____ Data section
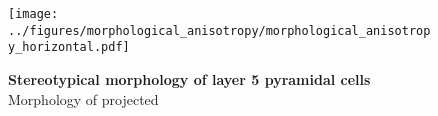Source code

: 
\begin{figure}[h]
  \texttt{[image: ../figures/morphological\_anisotropy/morphological\_anisotropy\_horizontal.pdf]} %
\caption{\textbf{Stereotypical morphology of layer 5 pyramidal cells} Morphology of projected \cite{Romand2011} }
\label{fig:stereo_morph}
\end{figure}

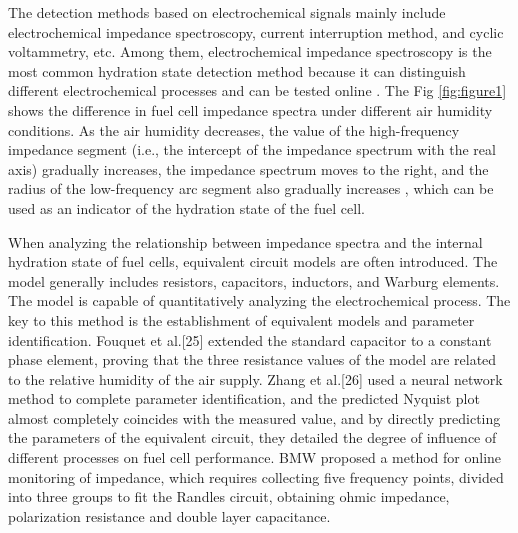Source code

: The detection methods based on electrochemical signals mainly include electrochemical impedance spectroscopy, current interruption method, and cyclic voltammetry, etc. Among them, electrochemical impedance spectroscopy is the most common hydration state detection method because it can distinguish different electrochemical processes and can be tested online \cite{yousfisteinerDiagnosisPolymerElectrolyte2011,chenOperationCharacteristicsCarbon2015}. The Fig \ref{fig:figure1} shows the difference in fuel cell impedance spectra under different air humidity conditions. As the air humidity decreases, the value of the high-frequency impedance segment (i.e., the intercept of the impedance spectrum with the real axis) gradually increases, the impedance spectrum moves to the right, and the radius of the low-frequency arc segment also gradually increases \cite{hussainiVisualizationQuantificationCathode2009,mocoteguy_study_2020,laribi_impedance_2016}, which can be used as an indicator of the hydration state of the fuel cell.
\par
When analyzing the relationship between impedance spectra and the internal hydration state of fuel cells, equivalent circuit models are often introduced. The model generally includes resistors, capacitors, inductors, and Warburg elements\cite{tangRecentProgressUse2020}. The model is capable of quantitatively analyzing the electrochemical process.  The key to this method is the establishment of equivalent models and parameter identification. Fouquet et al.[25] extended the standard capacitor to a constant phase element, proving that the three resistance values of the model are related to the relative humidity of the air supply. Zhang et al.[26] used a neural network method to complete parameter identification, and the predicted Nyquist plot almost completely coincides with the measured value, and by directly predicting the parameters of the equivalent circuit, they detailed the degree of influence of different processes on fuel cell performance. BMW proposed a method for online monitoring of impedance, which requires collecting five frequency points, divided into three groups to fit the Randles circuit, obtaining ohmic impedance, polarization resistance and double layer capacitance\cite{fouquetModelBasedPEM2006}.
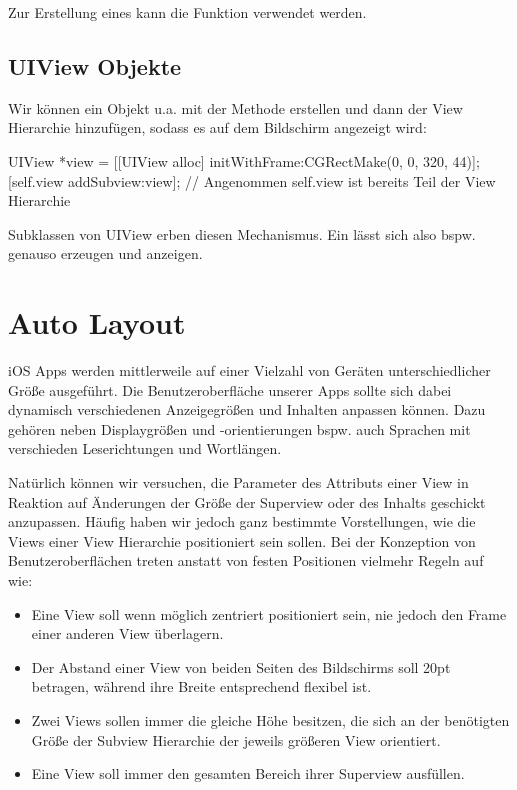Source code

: \documentclass[parskip=half, final]{scrreprt}
\begin{document}
Zur Erstellung eines  kann die Funktion  verwendet werden.

\subsection{UIView Objekte}

Wir können ein  Objekt u.a. mit der  Methode erstellen und dann der View Hierarchie hinzufügen, sodass es auf dem Bildschirm angezeigt wird:
\begin{objclst}
UIView *view = [[UIView alloc] initWithFrame:CGRectMake(0, 0, 320, 44)];
[self.view addSubview:view]; // Angenommen self.view ist bereits Teil der View Hierarchie
\end{objclst}

Subklassen von UIView erben diesen Mechanismus. Ein  lässt sich also bspw. genauso erzeugen und anzeigen.


\section{Auto Layout}

\mvcindicatorview

iOS Apps werden mittlerweile auf einer Vielzahl von Geräten unterschiedlicher Größe ausgeführt. Die Benutzeroberfläche unserer Apps sollte sich dabei dynamisch verschiedenen Anzeigegrößen und Inhalten anpassen können. Dazu gehören neben Displaygrößen und -orientierungen bspw. auch Sprachen mit verschieden Leserichtungen und Wortlängen. %


Natürlich können wir versuchen, die Parameter des  Attributs einer View in Reaktion auf Änderungen der Größe der Superview oder des Inhalts geschickt anzupassen. Häufig haben wir jedoch ganz bestimmte Vorstellungen, wie die Views einer View Hierarchie  positioniert sein sollen. Bei der Konzeption von Benutzeroberflächen treten anstatt von festen Positionen vielmehr Regeln auf wie:
\begin{itemize}
\item Eine View soll wenn möglich zentriert positioniert sein, nie jedoch den Frame einer anderen View überlagern.
\item Der Abstand einer View von beiden Seiten des Bildschirms soll 20pt betragen, während ihre Breite entsprechend flexibel ist.
\item Zwei Views sollen immer die gleiche Höhe besitzen, die sich an der benötigten Größe der Subview Hierarchie der jeweils größeren View orientiert.
\item Eine View soll immer den gesamten Bereich ihrer Superview ausfüllen.
\end{itemize}
\end{document}
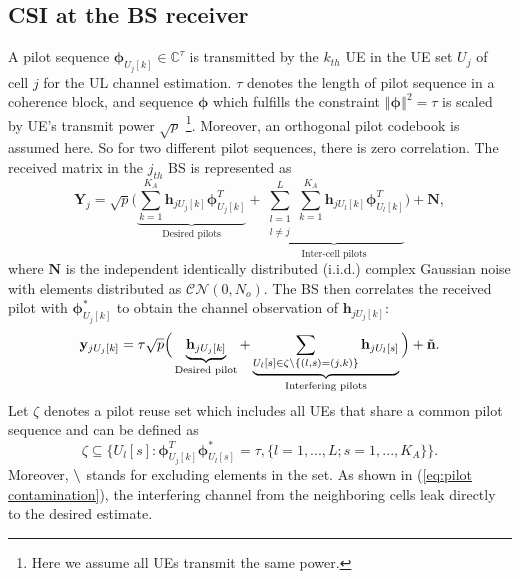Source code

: \subsection{CSI at the BS receiver}
A pilot sequence $\mathbf{\phi}_{U_j[k]}\in \mathbb{C}^{\tau} $ is transmitted by the $k_{th}$ UE in the UE set $U_j$ of cell $j$ for the UL channel estimation. $\tau$ denotes the length of pilot sequence in a coherence block, and sequence $\mathbf{{\phi}}$ which fulfills the constraint $\left\Vert\mathbf{\phi}\right\Vert^2=\tau$ is scaled by UE's transmit power $\sqrt{p}$ \footnote{Here we assume all UEs transmit the same power. }. Moreover, an orthogonal pilot codebook is assumed here. So for two different pilot sequences, there is zero correlation.  The received matrix in the $j_{th}$ BS is represented as 
\begin{equation} \label{eq:Yj}
\mathbf{Y}_j = \sqrt{p}\Big(\underbrace{\sum_{k = 1}^{K_A} \mathbf{h}_{jU_j[k]} \mathbf{\phi}_{U_j[k]}^T}_\text{Desired pilots} +\underbrace{\sum_{\substack{l=1 \\ l\neq j}}^{L}\sum_{k = 1}^{K_A} \mathbf{h}_{jU_l[k]} \mathbf{\phi}_{U_l[k]}^T}_\text{Inter-cell pilots}\Big) + \mathbf{N},   
\end{equation}
where $\mathbf{N}$ is the independent identically distributed
(i.i.d.) complex Gaussian noise with elements distributed as $\mathcal{CN\left(\mathit{0,N_o}\right)}$.
The BS then correlates the received pilot with $\mathbf{\phi}_{U_j[k]}^*$ to obtain the channel observation of $\mathbf{h}_{jU_j[k]}$:%
\begin{equation} 
\mathbf{y}_{jU_j[k]} = \tau\sqrt{p}\Big(\underbrace{\mathbf{h}_{jU_j[k]}}_\text{Desired pilot} +\underbrace{\sum_{U_l[s]\in \\ \zeta\char`\\\{(l,s) = (j,k)\}}\mathbf{h}_{jU_l[s]}}_\text{Interfering pilots}\Big) + \tilde{\mathbf{n}}.   \label{eq:pilot contamination}
\end{equation}
Let $\zeta$ denotes a pilot reuse set which includes all UEs that share a common pilot sequence and can be defined as
\begin{equation}
\zeta \subseteq \{U_l[s]:\mathbf{\phi}_{U_j[k]}^T \mathbf{\phi}_{U_l[s]}^*=\tau, \{l=1,...,L;s=1,...,K_A\}\}.
\end{equation}
Moreover, $\char`\\$ stands for excluding elements in the set. As shown in (\ref{eq:pilot contamination}), the interfering channel from the neighboring cells leak directly to the desired estimate.

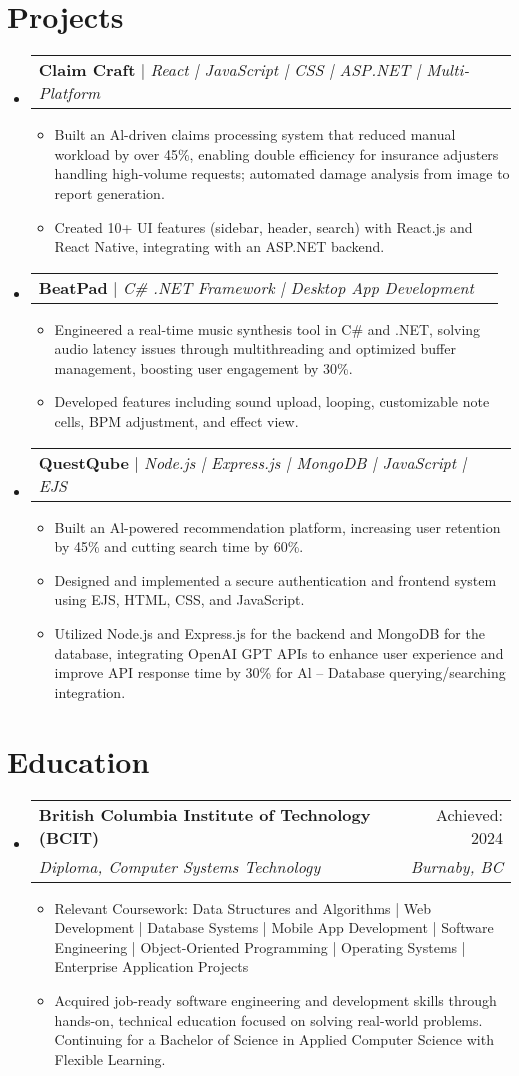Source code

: \documentclass[letterpaper,11pt]{article}
\makeatletter
\newcommand{\resumeItem}[1]{
\item\small{
{#1 \vspace{-2pt}}
}
}
\newcommand{\resumeSubheading}[4]{
\vspace{-2pt}\item
\begin{tabular*}{0.97\textwidth}[t]{l@{\extracolsep{\fill}}r}
\textbf{#1} & #2 \\
\textit{\small#3} & \textit{\small #4} \\
\end{tabular*}\vspace{-7pt}
}
\newcommand{\resumeProjectHeading}[2]{
\item
\begin{tabular*}{0.97\textwidth}{l@{\extracolsep{\fill}}r}
\small#1 & #2 \\
\end{tabular*}\vspace{-7pt}
}
\newcommand{\resumeSubHeadingListStart}{\begin{itemize}[leftmargin=0.15in, label={}]}
\newcommand{\resumeSubHeadingListEnd}{\end{itemize}}
\newcommand{\resumeItemListStart}{\begin{itemize}}
\newcommand{\resumeItemListEnd}{\end{itemize}\vspace{-5pt}}
\makeatother
\begin{document}
\section{Projects}
\resumeSubHeadingListStart
\resumeProjectHeading{\textbf{Claim Craft} $|$ \emph{React | JavaScript | CSS | ASP.NET | Multi-Platform}}{}
\resumeItemListStart
\resumeItem{Built an Al-driven claims processing system that reduced manual workload by over 45\%, enabling double efficiency for insurance adjusters handling high-volume requests; automated damage analysis from image to report generation.}
\resumeItem{Created 10+ UI features (sidebar, header, search) with React.js and React Native, integrating with an ASP.NET backend.}
\resumeItemListEnd

\resumeProjectHeading{\textbf{BeatPad} $|$ \emph{C\# .NET Framework | Desktop App Development}}{}
\resumeItemListStart
\resumeItem{Engineered a real-time music synthesis tool in C\# and .NET, solving audio latency issues through multithreading and optimized buffer management, boosting user engagement by 30\%.}
\resumeItem{Developed features including sound upload, looping, customizable note cells, BPM adjustment, and effect view.}
\resumeItemListEnd

\resumeProjectHeading{\textbf{QuestQube} $|$ \emph{Node.js | Express.js | MongoDB | JavaScript | EJS}}{}
\resumeItemListStart
\resumeItem{Built an Al-powered recommendation platform, increasing user retention by 45\% and cutting search time by 60\%.}
\resumeItem{Designed and implemented a secure authentication and frontend system using EJS, HTML, CSS, and JavaScript.}
\resumeItem{Utilized Node.js and Express.js for the backend and MongoDB for the database, integrating OpenAI GPT APIs to enhance user experience and improve API response time by 30\% for Al – Database querying/searching integration.}
\resumeItemListEnd
\resumeSubHeadingListEnd

\section{Education}
\resumeSubHeadingListStart
\resumeSubheading{British Columbia Institute of Technology (BCIT)}{Achieved: 2024}{Diploma, Computer Systems Technology}{Burnaby, BC}
\resumeItemListStart
\resumeItem{Relevant Coursework: Data Structures and Algorithms | Web Development | Database Systems | Mobile App Development | Software Engineering | Object-Oriented Programming | Operating Systems | Enterprise Application Projects}
\resumeItem{Acquired job-ready software engineering and development skills through hands-on, technical education focused on solving real-world problems. Continuing for a Bachelor of Science in Applied Computer Science with Flexible Learning.}
\resumeItemListEnd
\resumeSubHeadingListEnd
\end{document}
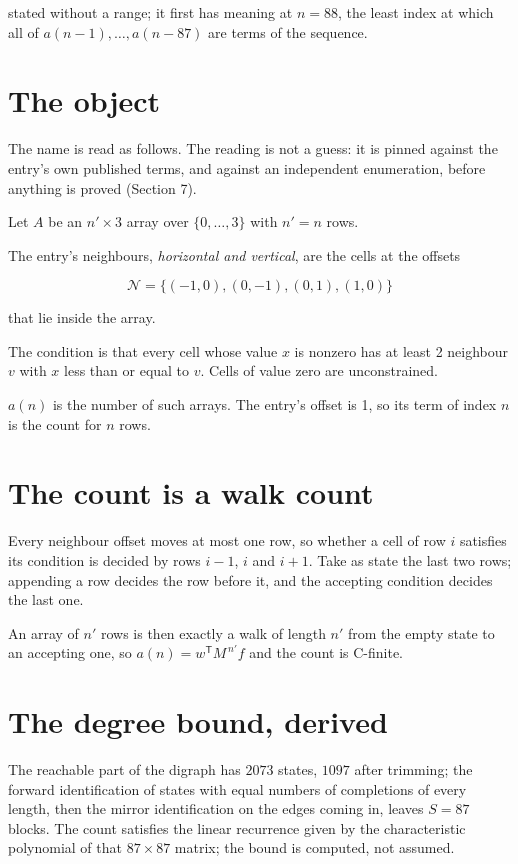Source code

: \documentclass[11pt]{article}
\theoremstyle{definition}
\begin{document}
stated without a range; it first has meaning at $n = 88$, the least index at which all of $a(n-1),\dots,a(n-87)$ are terms of the sequence.

\section{The object}

The name is read as follows. The reading is not a guess: it is pinned against the entry's own published terms, and against an independent enumeration, before anything is proved (Section 7).

Let $A$ be an $n' \times 3$ array over $\{0,\dots,3\}$ with $n' = n$ rows.

The entry's neighbours, {\itshape horizontal and vertical}, are the cells at the offsets

\[\mathcal{N} = \{(-1,0), (0,-1), (0,1), (1,0)\}\]

that lie inside the array.

The condition is that every cell whose value $x$ is nonzero has at least 2 neighbour $v$ with $x$ less than or equal to $v$. Cells of value zero are unconstrained.

$a(n)$ is the number of such arrays. The entry's offset is 1, so its term of index $n$ is the count for $n$ rows.

\section{The count is a walk count}

Every neighbour offset moves at most one row, so whether a cell of row $i$ satisfies its condition is decided by rows $i-1$, $i$ and $i+1$. Take as state the last two rows; appending a row decides the row before it, and the accepting condition decides the last one.

An array of $n'$ rows is then exactly a walk of length $n'$ from the empty state to an accepting one, so $a(n) = w^{\mathsf T}M^{\,n'}f$ and the count is C-finite.

\section{The degree bound, derived}

The reachable part of the digraph has $2073$ states, $1097$ after trimming; the forward identification of states with equal numbers of completions of every length, then the mirror identification on the edges coming in, leaves $S = 87$ blocks. The count satisfies the linear recurrence given by the characteristic polynomial of that $87\times87$ matrix; the bound is computed, not assumed.
\end{document}
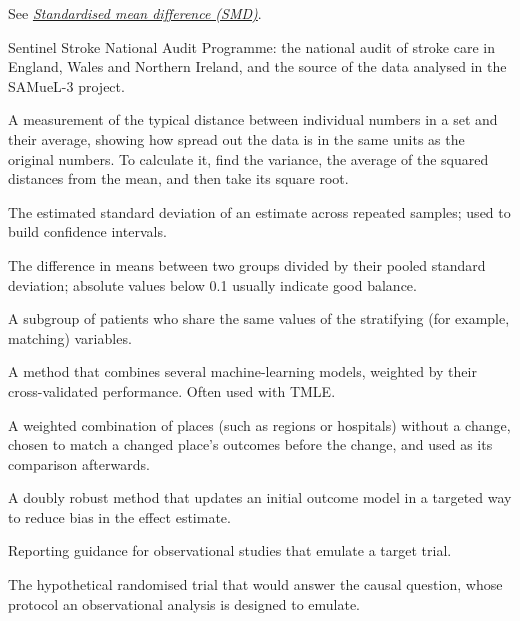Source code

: \begin{description}[style=nextline, leftmargin=1.2em, itemsep=3pt, font=\normalfont\bfseries]
\item[SMD]
See \emph{\hyperref[gl:smd]{Standardised mean difference (SMD)}}.

\item[SSNAP]
Sentinel Stroke National Audit Programme: the national audit of stroke care in England, Wales and Northern Ireland, and the source of the data analysed in the SAMueL-3 project.

\item[Standard deviation]
A measurement of the typical distance between individual numbers in a set and their average, showing how spread out the data is in the same units as the original numbers. To calculate it, find the variance, the average of the squared distances from the mean, and then take its square root.

\item[Standard error]
The estimated standard deviation of an estimate across repeated samples; used to build confidence intervals.

\item[Standardised mean difference (SMD)]\label{gl:smd}
The difference in means between two groups divided by their pooled standard deviation; absolute values below 0.1 usually indicate good balance.

\item[Stratum (plural strata)]
A subgroup of patients who share the same values of the stratifying (for example, matching) variables.

\item[Super Learner]
A method that combines several machine-learning models, weighted by their cross-validated performance. Often used with TMLE.

\item[Synthetic control]
A weighted combination of places (such as regions or hospitals) without a change, chosen to match a changed place's outcomes before the change, and used as its comparison afterwards.

\item[Targeted maximum likelihood estimation (TMLE)]\label{gl:tmle}
A doubly robust method that updates an initial outcome model in a targeted way to reduce bias in the effect estimate.

\item[TARGET statement]
Reporting guidance for observational studies that emulate a target trial.

\item[Target trial]
The hypothetical randomised trial that would answer the causal question, whose protocol an observational analysis is designed to emulate.


\end{description}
________
▶ **Problem statement**
Copy every line of the data where "Node" is found.

▶ **Answer to this task**
\resumeProjectHeading{\textbf{QuestQube} $|$ \emph{Node.js | Express.js | MongoDB | JavaScript | EJS}}{}
\resumeItem{Utilized Node.js and Express.js for the backend and MongoDB for the database, integrating OpenAI GPT APIs to enhance user experience and improve API response time by 30\% for Al – Database querying/searching integration.}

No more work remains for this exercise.